Leandro Erlich (Buenos Aires, 1973) is currently one of Latin America’s artists enjoying the greatest international projection, participating in various art biennials, such as the Biennale di Venezia (2001 and 2005), Bienal de la Habana (2000), Whitney Biennial (2000), Istanbul Biennial (2001), Shanghai Biennale (2002), Liverpool Biennial (2008), Singapore Biennale (2008) and Bienal Internacional de São Paulo (2004). Recent solo shows of his works have been held at Museo Nacional Centro de Arte Reina Sofía, in Madrid (2008), at P.S.1 Contemporary Art Center, in Long Island City (2008) and at Museo d’Arte Contemporanea de Roma (2006).
Above images from exhibition
Leandro Erlich – Fragmentos de Una Casa
Luciana Brito Galeria, 2009
Argentine visual artist Leandro Erlich is opening his second solo show at Luciana Brito Galeria. Fragmentos de Una Casa is composed of three never-before-shown artworks/installations, especially conceived for the gallery space: Window and Ladder, Skylight and Shattered Door.
In his work, the artist uses space and architecture in a peculiar way. Unlike architectural spaces, however, his creations have no function – “Art allows for a place where functionality does not exist,” Leandro Erlich states. His pieces do not lead to remote places, but to everyday places presented in pieces. A window, a ladder, a skylight, a door – common elements that compose sophisticated artworks.

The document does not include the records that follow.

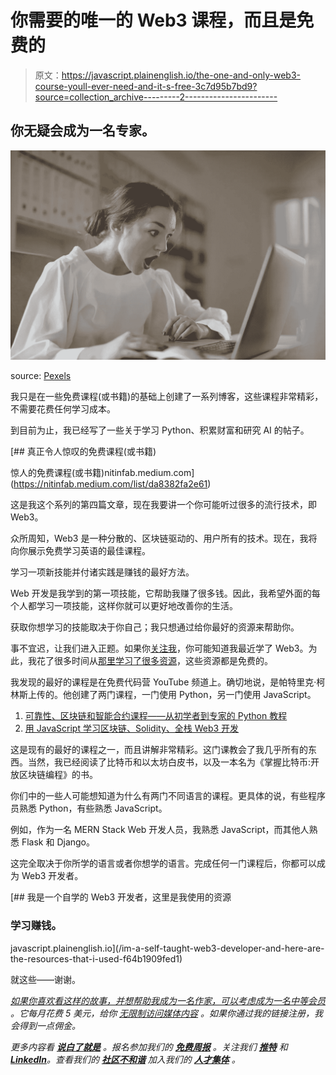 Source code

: # 你需要的唯一的 Web3 课程，而且是免费的

> 原文：<https://javascript.plainenglish.io/the-one-and-only-web3-course-youll-ever-need-and-it-s-free-3c7d95b7bd9?source=collection_archive---------2----------------------->

## 你无疑会成为一名专家。

![](img/a753e5cb3b39c1dbd376a7b8f00da3fe.png)

source: [Pexels](https://www.pexels.com/photo/woman-in-white-long-sleeve-shirt-using-silver-laptop-computer-3784324/)

我只是在一些免费课程(或书籍)的基础上创建了一系列博客，这些课程非常精彩，不需要花费任何学习成本。

到目前为止，我已经写了一些关于学习 Python、积累财富和研究 AI 的帖子。

[](https://nitinfab.medium.com/list/da8382fa2e61) [## 真正令人惊叹的免费课程(或书籍)

惊人的免费课程(或书籍)nitinfab.medium.com](https://nitinfab.medium.com/list/da8382fa2e61) 

这是我这个系列的第四篇文章，现在我要讲一个你可能听过很多的流行技术，即 Web3。

众所周知，Web3 是一种分散的、区块链驱动的、用户所有的技术。现在，我将向你展示免费学习英语的最佳课程。

学习一项新技能并付诸实践是赚钱的最好方法。

Web 开发是我学到的第一项技能，它帮助我赚了很多钱。因此，我希望外面的每个人都学习一项技能，这样你就可以更好地改善你的生活。

获取你想学习的技能取决于你自己；我只想通过给你最好的资源来帮助你。

事不宜迟，让我们进入正题。如果你[关注我](/im-a-self-taught-web3-developer-and-here-are-the-resources-that-i-used-f64b1909fed1)，你可能知道我最近学了 Web3。为此，我花了很多时间从[那里学习了很多资源](/i-wanted-to-learn-web3-heres-how-i-did-it-in-7-days-35a9efa464c8)，这些资源都是免费的。

我发现的最好的课程是在免费代码营 YouTube 频道上。确切地说，是帕特里克·柯林斯上传的。他创建了两门课程，一门使用 Python，另一门使用 JavaScript。

1.  [可靠性、区块链和智能合约课程——从初学者到专家的 Python 教程](https://youtu.be/M576WGiDBdQ)
2.  [用 JavaScript 学习区块链、Solidity、全栈 Web3 开发](https://youtu.be/gyMwXuJrbJQ)

这是现有的最好的课程之一，而且讲解非常精彩。这门课教会了我几乎所有的东西。当然，我已经阅读了比特币和以太坊白皮书，以及一本名为《掌握比特币:开放区块链编程》的书。

你们中的一些人可能想知道为什么有两门不同语言的课程。更具体的说，有些程序员熟悉 Python，有些熟悉 JavaScript。

例如，作为一名 MERN Stack Web 开发人员，我熟悉 JavaScript，而其他人熟悉 Flask 和 Django。

这完全取决于你所学的语言或者你想学的语言。完成任何一门课程后，你都可以成为 Web3 开发者。

[](/im-a-self-taught-web3-developer-and-here-are-the-resources-that-i-used-f64b1909fed1) [## 我是一个自学的 Web3 开发者，这里是我使用的资源

### 学习赚钱。

javascript.plainenglish.io](/im-a-self-taught-web3-developer-and-here-are-the-resources-that-i-used-f64b1909fed1) 

就这些——谢谢。

[*如果你喜欢看这样的故事，并想帮助我成为一名作家，可以考虑成为一名中等会员*](https://nitinfab.medium.com/membership) *。它每月花费 5 美元，给你* [*无限制访问媒体内容*](https://nitinfab.medium.com/membership) *。如果你通过我的链接注册，我会得到一点佣金。*

*更多内容看* [***说白了就是***](https://plainenglish.io/) *。报名参加我们的* [***免费周报***](http://newsletter.plainenglish.io/) *。关注我们* [***推特***](https://twitter.com/inPlainEngHQ) *和*[***LinkedIn***](https://www.linkedin.com/company/inplainenglish/)*。查看我们的* [***社区不和谐***](https://discord.gg/GtDtUAvyhW) *加入我们的* [***人才集体***](https://inplainenglish.pallet.com/talent/welcome) *。* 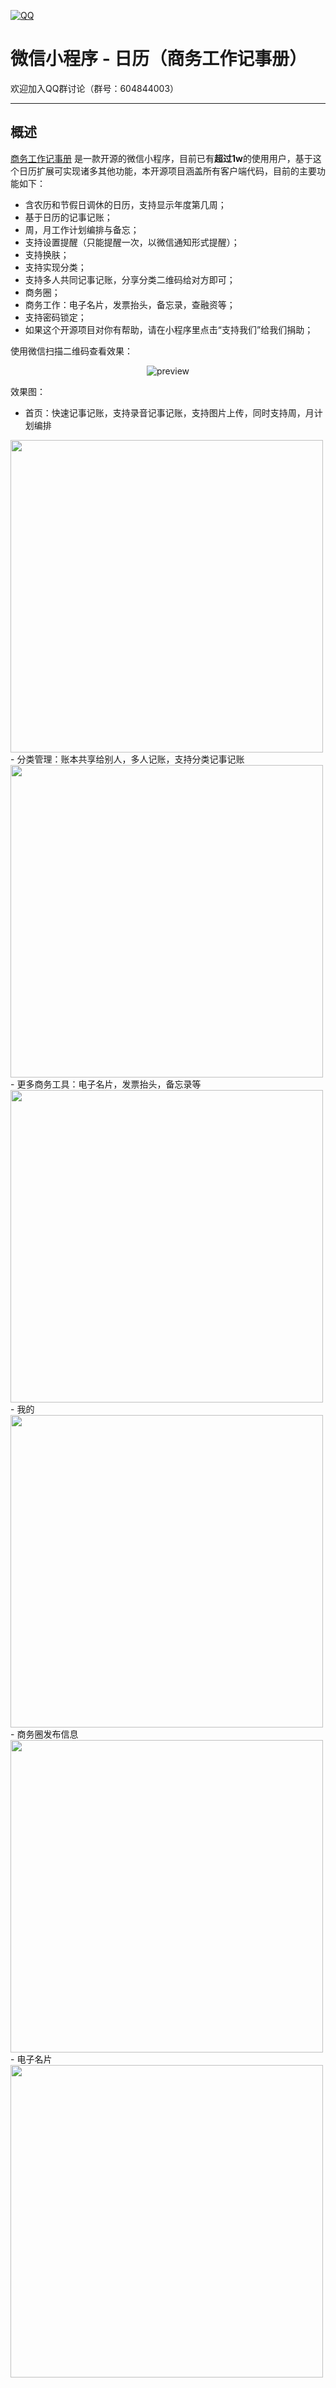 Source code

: [![QQ](http://pub.idqqimg.com/wpa/images/group.png)](https://jq.qq.com/?_wv=1027&k=5HWgxBZ)

微信小程序 - 日历（商务工作记事册）
===================

欢迎加入QQ群讨论（群号：604844003）

----------

## 概述

[商务工作记事册](http://www.sumslack.com) 是一款开源的微信小程序，目前已有**超过1w**的使用用户，基于这个日历扩展可实现诸多其他功能，本开源项目涵盖所有客户端代码，目前的主要功能如下：
- 含农历和节假日调休的日历，支持显示年度第几周；
- 基于日历的记事记账；
- 周，月工作计划编排与备忘；
- 支持设置提醒（只能提醒一次，以微信通知形式提醒）；
- 支持换肤；
- 支持实现分类；
- 支持多人共同记事记账，分享分类二维码给对方即可；
- 商务圈；
- 商务工作：电子名片，发票抬头，备忘录，查融资等；
- 支持密码锁定；
- 如果这个开源项目对你有帮助，请在小程序里点击“支持我们”给我们捐助；

使用微信扫描二维码查看效果：

<p style="text-align:center">
<img src='http://wx6.sumslack.com/img/logo.jpg' alt='preview' />
</p>


效果图：

- 首页：快速记事记账，支持录音记事记账，支持图片上传，同时支持周，月计划编排
<img src='http://wx6.sumslack.com/img/1.png' width="500" />
- 分类管理：账本共享给别人，多人记账，支持分类记事记账
<img src='http://wx6.sumslack.com/img/2.png' width="500" />
- 更多商务工具：电子名片，发票抬头，备忘录等
<img src='http://wx6.sumslack.com/img/3.png' width="500" />
- 我的
<img src='http://wx6.sumslack.com/img/4.png' width="500" />
- 商务圈发布信息
<img src='http://wx6.sumslack.com/img/5.png' width="500" />
- 电子名片
<img src='http://wx6.sumslack.com/img/6.jpg' width="500" />


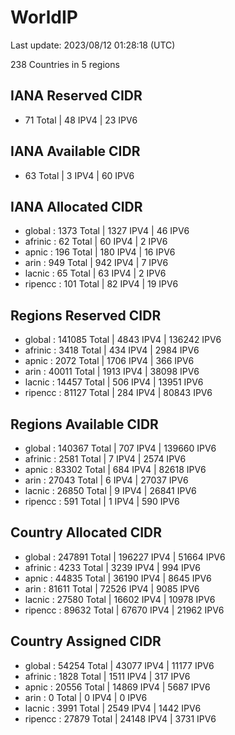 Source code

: # WorldIP

Last update: 2023/08/12 01:28:18 (UTC)

238 Countries in 5 regions

## IANA Reserved CIDR

- 71 Total | 48 IPV4 | 23 IPV6

## IANA Available CIDR

- 63 Total | 3 IPV4 | 60 IPV6

## IANA Allocated CIDR

- global : 1373 Total | 1327 IPV4 | 46 IPV6
- afrinic : 62 Total | 60 IPV4 | 2 IPV6
- apnic : 196 Total | 180 IPV4 | 16 IPV6
- arin : 949 Total | 942 IPV4 | 7 IPV6
- lacnic : 65 Total | 63 IPV4 | 2 IPV6
- ripencc : 101 Total | 82 IPV4 | 19 IPV6

## Regions Reserved CIDR

- global : 141085 Total | 4843 IPV4 | 136242 IPV6
- afrinic : 3418 Total | 434 IPV4 | 2984 IPV6
- apnic : 2072 Total | 1706 IPV4 | 366 IPV6
- arin : 40011 Total | 1913 IPV4 | 38098 IPV6
- lacnic : 14457 Total | 506 IPV4 | 13951 IPV6
- ripencc : 81127 Total | 284 IPV4 | 80843 IPV6

## Regions Available CIDR

- global : 140367 Total | 707 IPV4 | 139660 IPV6
- afrinic : 2581 Total | 7 IPV4 | 2574 IPV6
- apnic : 83302 Total | 684 IPV4 | 82618 IPV6
- arin : 27043 Total | 6 IPV4 | 27037 IPV6
- lacnic : 26850 Total | 9 IPV4 | 26841 IPV6
- ripencc : 591 Total | 1 IPV4 | 590 IPV6

## Country Allocated CIDR

- global : 247891 Total | 196227 IPV4 | 51664 IPV6
- afrinic : 4233 Total | 3239 IPV4 | 994 IPV6
- apnic : 44835 Total | 36190 IPV4 | 8645 IPV6
- arin : 81611 Total | 72526 IPV4 | 9085 IPV6
- lacnic : 27580 Total | 16602 IPV4 | 10978 IPV6
- ripencc : 89632 Total | 67670 IPV4 | 21962 IPV6

## Country Assigned CIDR

- global : 54254 Total | 43077 IPV4 | 11177 IPV6
- afrinic : 1828 Total | 1511 IPV4 | 317 IPV6
- apnic : 20556 Total | 14869 IPV4 | 5687 IPV6
- arin : 0 Total | 0 IPV4 | 0 IPV6
- lacnic : 3991 Total | 2549 IPV4 | 1442 IPV6
- ripencc : 27879 Total | 24148 IPV4 | 3731 IPV6
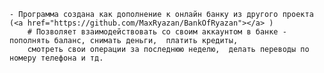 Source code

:     - Программа создана как дополнение к онлайн банку из другого проекта (<a href="https://github.com/MaxRyazan/BankOfRyazan"></a> )
        # Позволяет взаимодействовать со своим аккаунтом в банке - пополнять баланс, снимать деньги,  платить кредиты, 
        смотреть свои операции за последнюю неделю,  делать переводы по номеру телефона и тд.
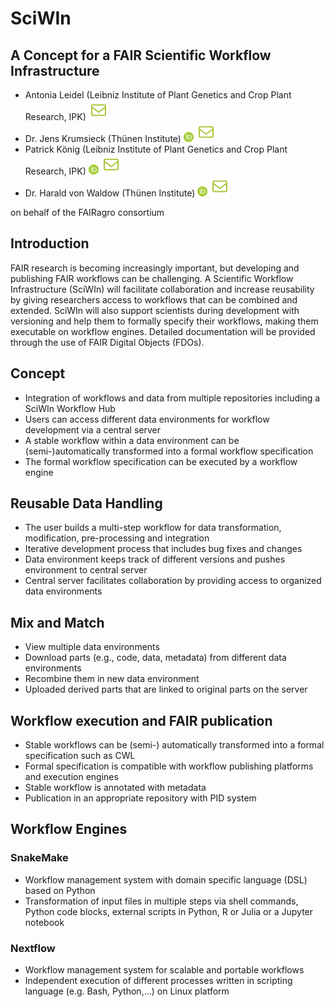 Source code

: # SciWIn
## A Concept for a FAIR Scientific Workflow Infrastructure

- Antonia Leidel (Leibniz Institute of Plant Genetics and Crop Plant Research, IPK) [![E-Mail](./assets/mail.svg)](mailto:leidel@ipk-gatersleben.de)
- Dr. Jens Krumsieck (Thünen Institute) [![ORCID: 0000-0001-6242-5846](./assets/orcid.png)](https://orcid.org/0000-0001-6242-5846) [![E-Mail](./assets/mail.svg)](mailto:jens.krumsieck@thuenen.de)
- Patrick König (Leibniz Institute of Plant Genetics and Crop Plant Research, IPK) [![ORCID: 0000-0002-8948-6793](./assets/orcid.png)](https://orcid.org/0000-0002-8948-6793) [![E-Mail](./assets/mail.svg)](mailto:koenig@ipk-gatersleben.de)
- Dr. Harald von Waldow (Thünen Institute) [![ORCID: 0000-0003-4800-2833](./assets/orcid.png)](https://orcid.org/0000-0003-4800-2833) [![E-Mail](./assets/mail.svg)](mailto:harald.vonwaldow@thuenen.de)

on behalf of the FAIRagro consortium


## Introduction

FAIR research is becoming increasingly important, but developing and publishing FAIR workflows can be challenging. A Scientific Workflow Infrastructure (SciWIn) will facilitate collaboration and increase reusability by giving researchers access to workflows that can be combined and extended. SciWIn will also support scientists during development with versioning and help them to formally specify their workflows, making them executable on workflow engines. Detailed documentation will be provided through the use of FAIR Digital Objects (FDOs). 
 

## Concept
- Integration of workflows and data from multiple repositories including a SciWIn Workflow Hub
- Users can access different data environments for workflow development via a central server 
- A stable workflow within a data environment can be (semi-)automatically transformed into a formal workflow specification
- The formal workflow specification can be executed by a workflow engine

## Reusable Data Handling
- The user builds a multi-step workflow for data transformation, modification, pre-processing and integration 
- Iterative development process that includes bug fixes and changes
- Data environment keeps track of different versions and pushes environment to central server
- Central server facilitates collaboration by providing access to organized data environments

## Mix and Match
- View multiple data environments
- Download parts (e.g., code, data, metadata) from different data environments
- Recombine them in new data environment
- Uploaded derived parts that are linked to original parts on the server


## Workflow execution and FAIR publication
- Stable workflows can be (semi-) automatically transformed into a formal specification such as CWL
- Formal specification is compatible with workflow publishing platforms and execution engines 
- Stable workflow is annotated with metadata
- Publication in an appropriate repository with PID system

## Workflow Engines
### SnakeMake
- Workflow management system with domain specific language (DSL) based on Python
- Transformation of input files in multiple steps via shell commands, Python code blocks, external scripts in Python, R or Julia or a Jupyter notebook

### Nextflow
- Workflow management system for scalable and portable workflows
- Independent execution of different processes written in scripting language (e.g. Bash, Python,...) on Linux platform 
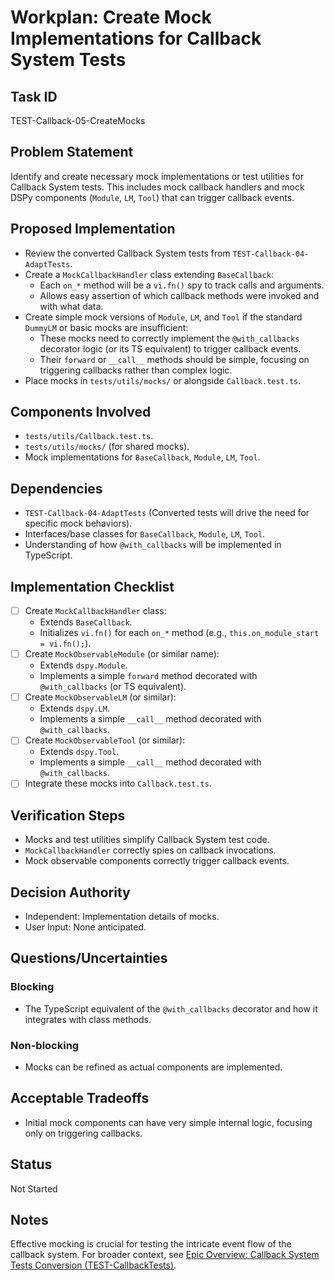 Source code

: # Workplan: Create Mock Implementations for Callback System Tests

## Task ID
TEST-Callback-05-CreateMocks

## Problem Statement
Identify and create necessary mock implementations or test utilities for Callback System tests. This includes mock callback handlers and mock DSPy components (`Module`, `LM`, `Tool`) that can trigger callback events.

## Proposed Implementation
- Review the converted Callback System tests from `TEST-Callback-04-AdaptTests`.
- Create a `MockCallbackHandler` class extending `BaseCallback`:
    - Each `on_*` method will be a `vi.fn()` spy to track calls and arguments.
    - Allows easy assertion of which callback methods were invoked and with what data.
- Create simple mock versions of `Module`, `LM`, and `Tool` if the standard `DummyLM` or basic mocks are insufficient:
    - These mocks need to correctly implement the `@with_callbacks` decorator logic (or its TS equivalent) to trigger callback events.
    - Their `forward` or `__call__` methods should be simple, focusing on triggering callbacks rather than complex logic.
- Place mocks in `tests/utils/mocks/` or alongside `Callback.test.ts`.

## Components Involved
- `tests/utils/Callback.test.ts`.
- `tests/utils/mocks/` (for shared mocks).
- Mock implementations for `BaseCallback`, `Module`, `LM`, `Tool`.

## Dependencies
- `TEST-Callback-04-AdaptTests` (Converted tests will drive the need for specific mock behaviors).
- Interfaces/base classes for `BaseCallback`, `Module`, `LM`, `Tool`.
- Understanding of how `@with_callbacks` will be implemented in TypeScript.

## Implementation Checklist
- [ ] Create `MockCallbackHandler` class:
    - Extends `BaseCallback`.
    - Initializes `vi.fn()` for each `on_*` method (e.g., `this.on_module_start = vi.fn();`).
- [ ] Create `MockObservableModule` (or similar name):
    - Extends `dspy.Module`.
    - Implements a simple `forward` method decorated with `@with_callbacks` (or TS equivalent).
- [ ] Create `MockObservableLM` (or similar):
    - Extends `dspy.LM`.
    - Implements a simple `__call__` method decorated with `@with_callbacks`.
- [ ] Create `MockObservableTool` (or similar):
    - Extends `dspy.Tool`.
    - Implements a simple `__call__` method decorated with `@with_callbacks`.
- [ ] Integrate these mocks into `Callback.test.ts`.

## Verification Steps
- Mocks and test utilities simplify Callback System test code.
- `MockCallbackHandler` correctly spies on callback invocations.
- Mock observable components correctly trigger callback events.

## Decision Authority
- Independent: Implementation details of mocks.
- User Input: None anticipated.

## Questions/Uncertainties
### Blocking
- The TypeScript equivalent of the `@with_callbacks` decorator and how it integrates with class methods.

### Non-blocking
- Mocks can be refined as actual components are implemented.

## Acceptable Tradeoffs
- Initial mock components can have very simple internal logic, focusing only on triggering callbacks.

## Status
Not Started

## Notes
Effective mocking is crucial for testing the intricate event flow of the callback system.
For broader context, see [Epic Overview: Callback System Tests Conversion (TEST-CallbackTests)](../../docs/planning/workplans/TEST-CallbackTests.md).
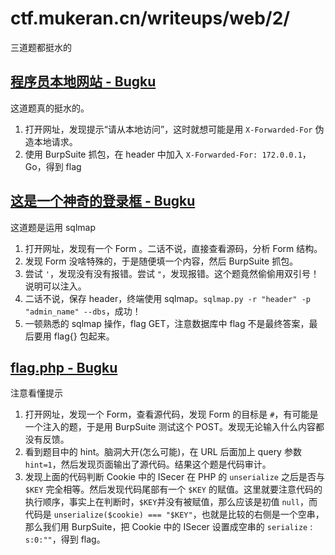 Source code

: # ctf.mukeran.cn/writeups/web/2/

三道题都挺水的

[程序员本地网站 - Bugku](http://ctf.bugku.com/challenges#%E7%A8%8B%E5%BA%8F%E5%91%98%E6%9C%AC%E5%9C%B0%E7%BD%91%E7%AB%99 "前往Bugku")
----
这道题真的挺水的。  
1. 打开网址，发现提示“请从本地访问”，这时就想可能是用 `X-Forwarded-For` 伪造本地请求。
2. 使用 BurpSuite 抓包，在 header 中加入 `X-Forwarded-For: 172.0.0.1`，Go，得到 flag

[这是一个神奇的登录框 - Bugku](http://ctf.bugku.com/challenges#%E8%BF%99%E6%98%AF%E4%B8%80%E4%B8%AA%E7%A5%9E%E5%A5%87%E7%9A%84%E7%99%BB%E9%99%86%E6%A1%86 "前往Bugku")
----
这道题是运用 sqlmap
1. 打开网址，发现有一个 Form 。二话不说，直接查看源码，分析 Form 结构。
2. 发现 Form 没啥特殊的，于是随便填一个内容，然后 BurpSuite 抓包。
3. 尝试 `'`，发现没有没有报错。尝试 `"`，发现报错。这个题竟然偷偷用双引号！说明可以注入。
4. 二话不说，保存 header，终端使用 sqlmap。`sqlmap.py -r "header" -p "admin_name" --dbs`，成功！
5. 一顿熟悉的 sqlmap 操作，flag GET，注意数据库中 flag 不是最终答案，最后要用 flag{} 包起来。

[flag.php - Bugku](http://ctf.bugku.com/challenges#flag.php "前往Bugku")
----
注意看懂提示  
1. 打开网址，发现一个 Form，查看源代码，发现 Form 的目标是 `#`，有可能是一个注入的题，于是用 BurpSuite 测试这个 POST。发现无论输入什么内容都没有反馈。
2. 看到题目中的 hint。脑洞大开(怎么可能)，在 URL 后面加上 query 参数 `hint=1`，然后发现页面输出了源代码。结果这个题是代码审计。
3. 发现上面的代码判断 Cookie 中的 ISecer 在 PHP 的 `unserialize` 之后是否与  `$KEY` 完全相等。然后发现代码尾部有一个 `$KEY` 的赋值。这里就要注意代码的执行顺序，事实上在判断时，`$KEY`并没有被赋值，那么应该是初值 `null`，而代码是 `unserialize($cookie) === "$KEY"`，也就是比较的右侧是一个空串，那么我们用 BurpSuite，把 Cookie 中的 ISecer 设置成空串的 `serialize` : `s:0:""`，得到 flag。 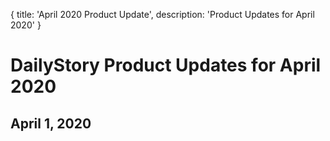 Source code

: {
	title: 'April 2020 Product Update',
	description: 'Product Updates for April 2020'
}
# DailyStory Product Updates for April 2020
## April 1, 2020
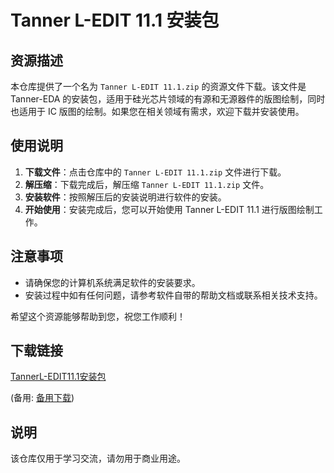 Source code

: # Tanner L-EDIT 11.1 安装包

## 资源描述

本仓库提供了一个名为 `Tanner L-EDIT 11.1.zip` 的资源文件下载。该文件是 Tanner-EDA 的安装包，适用于硅光芯片领域的有源和无源器件的版图绘制，同时也适用于 IC 版图的绘制。如果您在相关领域有需求，欢迎下载并安装使用。

## 使用说明

1. **下载文件**：点击仓库中的 `Tanner L-EDIT 11.1.zip` 文件进行下载。
2. **解压缩**：下载完成后，解压缩 `Tanner L-EDIT 11.1.zip` 文件。
3. **安装软件**：按照解压后的安装说明进行软件的安装。
4. **开始使用**：安装完成后，您可以开始使用 Tanner L-EDIT 11.1 进行版图绘制工作。

## 注意事项

- 请确保您的计算机系统满足软件的安装要求。
- 安装过程中如有任何问题，请参考软件自带的帮助文档或联系相关技术支持。

希望这个资源能够帮助到您，祝您工作顺利！

## 下载链接
[TannerL-EDIT11.1安装包](https://pan.quark.cn/s/5eef4fd90e39) 

(备用: [备用下载](https://pan.baidu.com/s/1fX9Cdsj5zVGVc6C6eWU-3A?pwd=1234))

## 说明

该仓库仅用于学习交流，请勿用于商业用途。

The artist is known for deluding the viewer, who becomes a participant in his work, creating impossible and surrealistic, yet very true-to-life situations. The work is interactive and, for this reason, appreciated by every sort of public. Leandro Erlich’s gaze does not lead to distant or unknown places; the final effect is simple and clean, even though the pieces involve complex materials and technical devices.
According to Doug MacCash, concerning the installation Window and Ladder, the artist “achieves a surreal elegance with his ladder leading to nowhere, reminiscent of the work of Rene Magritte.”
Leandro Erlich reveals the extraordinary without hiding the tricks: “the viewer can understand the entire process, it is recognizable. The trick is not presented to deceive the viewer, but to be understood and resolved by him/her.” It can be said that the illusions the artist creates are aimed at deautomatizing our everyday experience, going beyond commonplace logic, and they always bear an intermittent dose of humor.